▶ YOUR OBJECTIVE
Set down all of the entries below word for word, with the pictures left out.

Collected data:
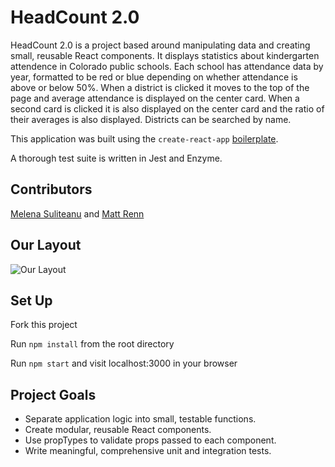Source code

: # HeadCount 2.0

HeadCount 2.0 is a project based around manipulating data and creating small, reusable React components. It displays statistics about kindergarten attendence in Colorado public schools. Each school has attendance data by year, formatted to be red or blue depending on whether attendance is above or below 50%. When a district is clicked it moves to the top of the page and average attendance is displayed on the center card. When a second card is clicked it is also displayed on the center card and the ratio of their averages is also displayed.
Districts can be searched by name.

This application was built using the `create-react-app` [boilerplate](https://github.com/facebookincubator/create-react-app).

A thorough test suite is written in Jest and Enzyme.

## Contributors
[Melena Suliteanu](https://github.com/farmermel) and [Matt Renn](https://github.com/rennmatthewp)

## Our Layout

![Our Layout](https://i.imgur.com/NzVW5UG.png)

## Set Up

Fork this project

Run `npm install` from the root directory

Run `npm start` and visit localhost:3000 in your browser

## Project Goals

* Separate application logic into small, testable functions.
* Create modular, reusable React components.
* Use propTypes to validate props passed to each component.
* Write meaningful, comprehensive unit and integration tests.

▶ TASK OUTPUT
Source code

: # HeadCount 2.0

HeadCount 2.0 is a project based around manipulating data and creating small, reusable React components. It displays statistics about kindergarten attendence in Colorado public schools. Each school has attendance data by year, formatted to be red or blue depending on whether attendance is above or below 50%. When a district is clicked it moves to the top of the page and average attendance is displayed on the center card. When a second card is clicked it is also displayed on the center card and the ratio of their averages is also displayed.
Districts can be searched by name.

This application was built using the `create-react-app` [boilerplate](https://github.com/facebookincubator/create-react-app).

A thorough test suite is written in Jest and Enzyme.

## Contributors
[Melena Suliteanu](https://github.com/farmermel) and [Matt Renn](https://github.com/rennmatthewp)

## Our Layout

![Our Layout](https://i.imgur.com/NzVW5UG.png)

## Set Up

Fork this project

Run `npm install` from the root directory

Run `npm start` and visit localhost:3000 in your browser

## Project Goals

* Separate application logic into small, testable functions.
* Create modular, reusable React components.
* Use propTypes to validate props passed to each component.
* Write meaningful, comprehensive unit and integration tests.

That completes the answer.